La scorsa settimana è stato un vero calvario per le Big Tech a Wall Street. Le vendite si sono abbattute furiosamente su tutto il listino, ma hanno colpito senza pietà i titoli che più degli altri hanno portato avanti il grande rally della Borsa americana negli ultimi due anni. Migliaia di miliardi di dollari sono andati in fumo dopo che il presidente degli Stati Uniti Donald Trump ha scioccato il mondo con i dazi più pesanti della storia americana.

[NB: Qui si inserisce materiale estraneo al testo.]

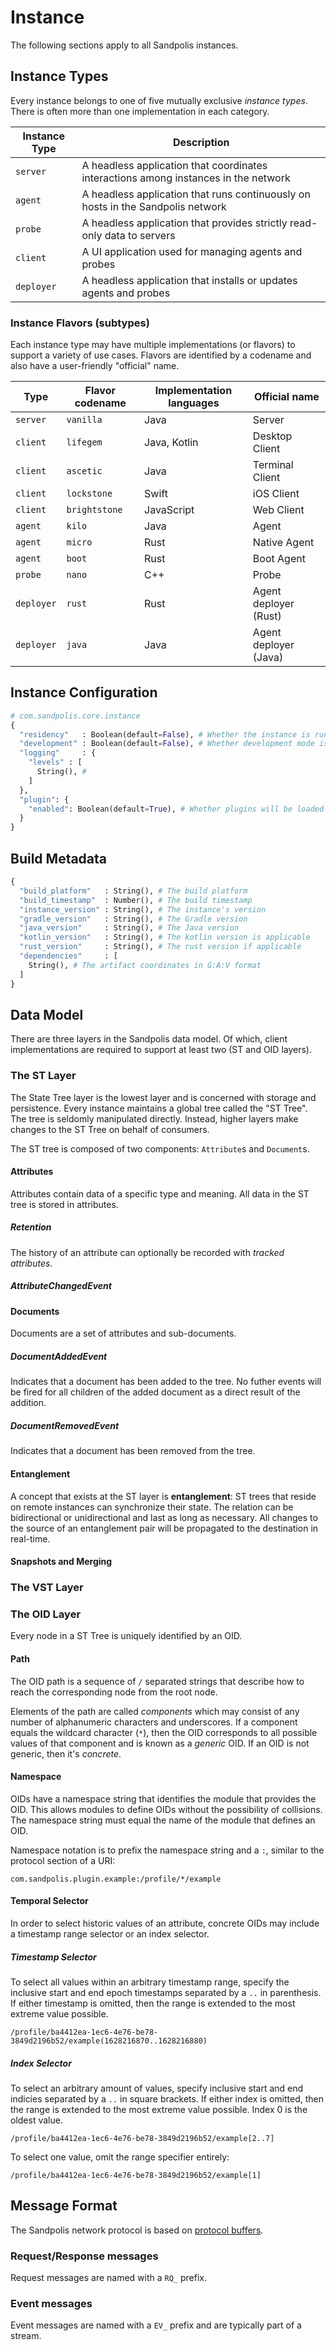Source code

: # Instance

The following sections apply to all Sandpolis instances.

## Instance Types

Every instance belongs to one of five mutually exclusive _instance types_. There
is often more than one implementation in each category.

| Instance Type | Description                                                                         |
| ------------- | ----------------------------------------------------------------------------------- |
| `server`      | A headless application that coordinates interactions among instances in the network |
| `agent`       | A headless application that runs continuously on hosts in the Sandpolis network     |
| `probe`       | A headless application that provides strictly read-only data to servers             |
| `client`      | A UI application used for managing agents and probes                                |
| `deployer`    | A headless application that installs or updates agents and probes                   |

### Instance Flavors (subtypes)

Each instance type may have multiple implementations (or flavors) to support a
variety of use cases. Flavors are identified by a codename and also have a
user-friendly "official" name.

| Type       | Flavor codename | Implementation languages | Official name         |
| ---------- | --------------- | ------------------------ | --------------------- |
| `server`   | `vanilla`       | Java                     | Server                |
| `client`   | `lifegem`       | Java, Kotlin             | Desktop Client        |
| `client`   | `ascetic`       | Java                     | Terminal Client       |
| `client`   | `lockstone`     | Swift                    | iOS Client            |
| `client`   | `brightstone`   | JavaScript               | Web Client            |
| `agent`    | `kilo`          | Java                     | Agent                 |
| `agent`    | `micro`         | Rust                     | Native Agent          |
| `agent`    | `boot`          | Rust                     | Boot Agent            |
| `probe`    | `nano`          | C++                      | Probe                 |
| `deployer` | `rust`          | Rust                     | Agent deployer (Rust) |
| `deployer` | `java`          | Java                     | Agent deployer (Java) |

## Instance Configuration

```py
# com.sandpolis.core.instance
{
  "residency"   : Boolean(default=False), # Whether the instance is running in a container
  "development" : Boolean(default=False), # Whether development mode is enabled
  "logging"     : {
    "levels" : [
      String(), # 
    ]
  },
  "plugin": {
    "enabled": Boolean(default=True), # Whether plugins will be loaded
  }
}
```

## Build Metadata

```py
{
  "build_platform"   : String(), # The build platform
  "build_timestamp"  : Number(), # The build timestamp
  "instance_version" : String(), # The instance's version
  "gradle_version"   : String(), # The Gradle version
  "java_version"     : String(), # The Java version
  "kotlin_version"   : String(), # The kotlin version is applicable
  "rust_version"     : String(), # The rust version if applicable
  "dependencies"     : [
    String(), # The artifact coordinates in G:A:V format
  ]
}
```

## Data Model

There are three layers in the Sandpolis data model. Of which, client
implementations are required to support at least two (ST and OID layers).

### The ST Layer

The State Tree layer is the lowest layer and is concerned with storage and
persistence. Every instance maintains a global tree called the "ST Tree". The
tree is seldomly manipulated directly. Instead, higher layers make changes to
the ST Tree on behalf of consumers.

The ST tree is composed of two components: `Attribute`s and `Document`s.

#### Attributes

Attributes contain data of a specific type and meaning. All data in the ST tree
is stored in attributes.

##### Retention

The history of an attribute can optionally be recorded with _tracked
attributes_.

##### AttributeChangedEvent

#### Documents

Documents are a set of attributes and sub-documents.

##### DocumentAddedEvent

Indicates that a document has been added to the tree. No futher events will be
fired for all children of the added document as a direct result of the addition.

##### DocumentRemovedEvent

Indicates that a document has been removed from the tree.

#### Entanglement

A concept that exists at the ST layer is **entanglement**: ST trees that reside
on remote instances can synchronize their state. The relation can be
bidirectional or unidirectional and last as long as necessary. All changes to
the source of an entanglement pair will be propagated to the destination in
real-time.

#### Snapshots and Merging

### The VST Layer

### The OID Layer

Every node in a ST Tree is uniquely identified by an OID.

#### Path

The OID path is a sequence of `/` separated strings that describe how to reach
the corresponding node from the root node.

Elements of the path are called _components_ which may consist of any number of
alphanumeric characters and underscores. If a component equals the wildcard
character (`*`), then the OID corresponds to all possible values of that
component and is known as a _generic_ OID. If an OID is not generic, then it's
_concrete_.

#### Namespace

OIDs have a namespace string that identifies the module that provides the OID.
This allows modules to define OIDs without the possibility of collisions. The
namespace string must equal the name of the module that defines an OID.

Namespace notation is to prefix the namespace string and a `:`, similar to the
protocol section of a URI:

```
com.sandpolis.plugin.example:/profile/*/example
```

#### Temporal Selector

In order to select historic values of an attribute, concrete OIDs may include a
timestamp range selector or an index selector.

##### Timestamp Selector

To select all values within an arbitrary timestamp range, specify the inclusive
start and end epoch timestamps separated by a `..` in parenthesis. If either
timestamp is omitted, then the range is extended to the most extreme value
possible.

```
/profile/ba4412ea-1ec6-4e76-be78-3849d2196b52/example(1628216870..1628216880)
```

##### Index Selector

To select an arbitrary amount of values, specify inclusive start and end
indicies separated by a `..` in square brackets. If either index is omitted,
then the range is extended to the most extreme value possible. Index 0 is the
oldest value.

```
/profile/ba4412ea-1ec6-4e76-be78-3849d2196b52/example[2..7]
```

To select one value, omit the range specifier entirely:

```
/profile/ba4412ea-1ec6-4e76-be78-3849d2196b52/example[1]
```

## Message Format

The Sandpolis network protocol is based on
[protocol buffers](https://github.com/protocolbuffers/protobuf).

### Request/Response messages

Request messages are named with a `RQ_` prefix.

### Event messages

Event messages are named with a `EV_` prefix and are typically part of a stream.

Cina e Taiwan hanno subito un vero salasso, con
prelievi reciproci rispettivamente del 34% e del 32%. I due Paesi rappresentano un punto di riferimento essenziale per aziende come
Apple, Nvidia e Broadcom, per la fornitura dei componenti hardware, l'assemblaggio dei prodotti e la costruzione dei chip. Grazie alle esternalizzazioni, le Big Tech americane hanno potuto realizzare miliardi di profitti negli anni e gli investitori hanno premiato i titoli in Borsa. Smantellare questo sistema non può essere possibile senza mandare all'aria gran parte dei guadagni delle colonne portanti dell'economia a stelle e strisce.
Tuttavia, le aziende tecnologiche ora si trovano di fronte una scelta molto complicata: aumentare i prezzi per proteggere i profitti o assorbire i costi accettando una diminuzione dei guadagni. In entrambi i casi ci saranno delle controindicazioni. Alzando i prezzi, le aziende rischiano di veder crollare la domanda interna e quindi il fatturato. Tenendo gli stessi prezzi, rischiano di essere meno redditizie senza un aumento di volumi. Tale aumento sarebbe molto difficile in un momento in cui i consumatori sono sotto pressione. Nel probabile scenario negativo che si presenta, gli investitori non sono affatto contenti.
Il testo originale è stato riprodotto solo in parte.